Forecast looks great at the moment with less than 1 foot for both days(if it doesn't change). Anyoneheaded that way or have any recent reports?


----------



## Swallow The Leader (Jul 11, 2012)

I am working on getting a group together now. Weather looks good, a little cold. The full moon sucks.


----------



## Reel Estate (Nov 28, 2007)

The wind is now showing due east for Wednesday.
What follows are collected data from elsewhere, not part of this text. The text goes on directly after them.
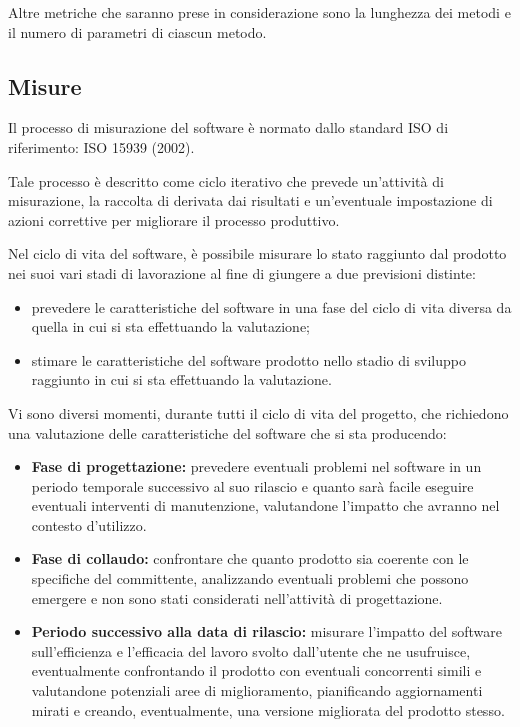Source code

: Altre metriche che saranno prese in considerazione sono la lunghezza dei metodi e il numero di parametri di ciascun metodo.

\subsection{Misure}
Il processo di misurazione del software è normato dallo standard ISO di riferimento: ISO 15939  (2002).

Tale processo è descritto come ciclo iterativo che prevede un'attività di misurazione, la raccolta di  derivata dai risultati e un'eventuale impostazione di azioni correttive per migliorare il processo produttivo.

Nel ciclo di vita del software, è possibile misurare lo stato raggiunto dal prodotto nei suoi vari stadi di lavorazione al fine di giungere a due previsioni distinte:
\begin{itemize}
 \item prevedere le caratteristiche del software in una fase del ciclo di vita diversa da quella in cui si sta effettuando la valutazione;
\item stimare le caratteristiche del software prodotto nello stadio di sviluppo raggiunto in cui si sta effettuando la valutazione.
\end{itemize}

Vi sono diversi momenti, durante tutti il ciclo di vita del progetto, che richiedono una valutazione delle caratteristiche del software che si sta producendo:
\begin{itemize}
\item \textbf{Fase di progettazione:} prevedere eventuali problemi nel software in un periodo temporale successivo al suo rilascio e quanto sarà facile eseguire eventuali interventi di manutenzione, valutandone l'impatto che avranno nel contesto d'utilizzo.

\item \textbf{Fase di collaudo:} confrontare che quanto prodotto sia coerente con le specifiche del committente, analizzando eventuali problemi che possono emergere e non sono stati considerati nell'attività di progettazione.

\item \textbf{Periodo successivo alla data di rilascio:} misurare l'impatto del software sull'efficienza e l'efficacia del lavoro svolto dall'utente che ne usufruisce, eventualmente confrontando il prodotto con eventuali concorrenti simili e valutandone potenziali aree di miglioramento, pianificando aggiornamenti mirati e creando, eventualmente, una versione migliorata del prodotto stesso.
\end{itemize}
Maybe it won't pick up early.


----------



## Swallow The Leader (Jul 11, 2012)

Tuesday is the better looking day.


----------



## LopeAlong (May 23, 2011)

We made the trip tues/wed and lemme tell you the ride home from the hub wasn't fun.


----------



## Captain Woody Woods (Oct 2, 2007)

That's a pretty good mashing of fish there, lopealong


----------



## Scruggspc (Mar 20, 2013)

Very impressive. Lopealong was that trip to the hub on a cc?


----------



## badonskybuccaneers (Aug 19, 2013)

LopeAlong said:


> We made the trip tues/wed and lemme tell you the ride home from the hub wasn't fun.


Nice mess of fish. Couple good size dolphin! Don't tell my wife... (she's a mahi maniac)


----------



## spinfactor (Sep 22, 2013)

What kind of boat where you guys on? What were the sea conditions please?


----------